To say Alice Ghostley was a fixture on TV during the 1960’s through the 1990’s would be an understatement. It was hard to tune into a new show or rerun and not see her. Her lists of credits included: Mayberry, RFD; Maude; One Day at a Time; Kolchak: The Night Stalker; Policewoman; What’s Happening; Good Times; and Evening Shade. There were two roles however that were particularly memorable.
First, Ghostley played Esmeralda on the popular ABC sitcom, Bewitched. This character was a witch who worked for the Stephens family as a nanny/housekeeper. Unfortunately, it was usually Esmeralda who needed the help. Her spells often backfired, so rather than bringing order to the Stephens house, she often added more chaos.
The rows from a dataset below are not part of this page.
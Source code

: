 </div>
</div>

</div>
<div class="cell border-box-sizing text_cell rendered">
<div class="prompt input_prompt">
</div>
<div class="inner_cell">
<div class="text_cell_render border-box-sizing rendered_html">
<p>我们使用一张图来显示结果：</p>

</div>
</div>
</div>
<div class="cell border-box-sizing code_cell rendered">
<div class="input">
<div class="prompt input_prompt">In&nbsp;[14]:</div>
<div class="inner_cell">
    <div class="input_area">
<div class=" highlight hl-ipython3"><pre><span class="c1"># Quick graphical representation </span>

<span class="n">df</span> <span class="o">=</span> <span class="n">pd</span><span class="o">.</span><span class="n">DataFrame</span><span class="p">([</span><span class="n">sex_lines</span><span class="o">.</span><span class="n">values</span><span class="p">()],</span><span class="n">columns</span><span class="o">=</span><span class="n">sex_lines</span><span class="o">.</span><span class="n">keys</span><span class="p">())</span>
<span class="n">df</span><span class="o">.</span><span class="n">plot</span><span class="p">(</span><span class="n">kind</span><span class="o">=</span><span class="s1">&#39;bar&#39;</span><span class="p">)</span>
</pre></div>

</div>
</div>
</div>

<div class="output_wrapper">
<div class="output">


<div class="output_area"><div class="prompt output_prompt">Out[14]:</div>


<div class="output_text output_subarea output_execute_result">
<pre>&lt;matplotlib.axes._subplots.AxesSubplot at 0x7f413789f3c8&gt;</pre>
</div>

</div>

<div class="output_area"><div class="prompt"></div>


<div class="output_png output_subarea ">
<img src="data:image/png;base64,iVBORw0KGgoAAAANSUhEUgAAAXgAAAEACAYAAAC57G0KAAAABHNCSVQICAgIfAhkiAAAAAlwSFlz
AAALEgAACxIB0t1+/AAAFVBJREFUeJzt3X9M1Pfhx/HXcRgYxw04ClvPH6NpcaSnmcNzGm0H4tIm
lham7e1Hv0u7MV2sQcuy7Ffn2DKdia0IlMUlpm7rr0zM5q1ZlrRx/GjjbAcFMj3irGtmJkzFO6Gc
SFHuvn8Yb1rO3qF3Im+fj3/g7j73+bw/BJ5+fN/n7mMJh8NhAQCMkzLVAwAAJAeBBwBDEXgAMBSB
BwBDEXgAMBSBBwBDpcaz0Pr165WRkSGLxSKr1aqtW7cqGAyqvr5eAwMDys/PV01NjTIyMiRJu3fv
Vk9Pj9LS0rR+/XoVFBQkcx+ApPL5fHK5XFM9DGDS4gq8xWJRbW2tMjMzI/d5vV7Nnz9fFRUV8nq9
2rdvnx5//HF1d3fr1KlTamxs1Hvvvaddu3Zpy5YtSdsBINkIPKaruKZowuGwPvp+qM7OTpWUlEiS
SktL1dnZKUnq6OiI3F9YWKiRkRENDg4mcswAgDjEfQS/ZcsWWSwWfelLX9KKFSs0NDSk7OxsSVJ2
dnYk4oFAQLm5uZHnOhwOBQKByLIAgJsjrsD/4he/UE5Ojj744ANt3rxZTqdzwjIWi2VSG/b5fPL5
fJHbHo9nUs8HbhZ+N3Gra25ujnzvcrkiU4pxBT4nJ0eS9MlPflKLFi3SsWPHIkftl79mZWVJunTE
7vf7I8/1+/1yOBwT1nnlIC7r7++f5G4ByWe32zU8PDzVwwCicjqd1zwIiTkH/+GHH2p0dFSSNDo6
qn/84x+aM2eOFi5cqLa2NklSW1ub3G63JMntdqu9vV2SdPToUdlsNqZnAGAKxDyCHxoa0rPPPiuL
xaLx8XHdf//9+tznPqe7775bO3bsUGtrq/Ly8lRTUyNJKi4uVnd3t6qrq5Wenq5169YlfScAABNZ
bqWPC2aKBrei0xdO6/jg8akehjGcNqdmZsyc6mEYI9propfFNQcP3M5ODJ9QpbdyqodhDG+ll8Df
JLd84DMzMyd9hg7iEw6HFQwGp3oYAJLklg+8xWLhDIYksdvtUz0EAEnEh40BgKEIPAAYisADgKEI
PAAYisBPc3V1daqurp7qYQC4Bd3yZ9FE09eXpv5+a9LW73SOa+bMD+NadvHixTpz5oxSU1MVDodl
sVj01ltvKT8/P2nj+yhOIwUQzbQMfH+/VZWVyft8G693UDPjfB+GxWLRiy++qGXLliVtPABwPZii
The part was a wonderful showcase for Ghostley who could not only deliver her lines flawlessly, but communicate Esmeralda’s exasperation with her own ineptitude through her facial gestures.
The second role, and the one which I feel best showcased Alice Ghostley’s comic talents, was Bernice Clifton on the CBS sitcom Designing Women. From 1986 – 1993, you could see Alice Ghostley perform what was arguably the best role in her long career. Designing Women had one of the best ensemble casts on TV: Dixie Carter, Delta Burke; Annie Potts; Jean Smart; and Meshach Taylor. Therefore, bringing in a recurring character might have seemed odd under normal circumstances. However, Ghostley’s first guest appearance on the episode entitled "Perky’s Visit: on November 24, 1986 was very well-received. Plus, Alice Ghostley had the ability to work well within an ensemble so the producers wisely choose to write her into the show.
Bernice Clifton was a close friend of the mother of Julia and Suzanne Sugarbaker. She was introduced to the audience as having an “arterial flow problem above the neck.” Bernice was a completely unique. One moment she could be commenting on the Gulf War and calling it “Operation Pantyshield.” While the next, she was reasonably arguing the merits of women as ministers in the church. Would Bernice have been such a memorable character in lesser hands? ABSOLUTELY NOT! It took an actress who was willing to be a “little fruitcake” (as Suzanne often referred to Bernice) one moment and the mother figure of the group the next. Bernice had a unique approach to life. She thought nothing of taking all the women on a “Wilderness Experience”; hosting her own public access TV show; or wearing a Christmas tree skirt as an actual skirt. Truthfully, how many actresses could have pulled off the last item?
When Alice Ghostley died on September 21, 2007, it was the end of an era. I seriously doubt we will see an actor or actress appear on TV for the number of consecutive decades that she did. Nor do I think anyone will amass the number of TV credits which Alice Ghostley did. But it was not just the quantity that made her a standout; it was the quality of her work. That is why she was my choice for Underrated Performer of the Week.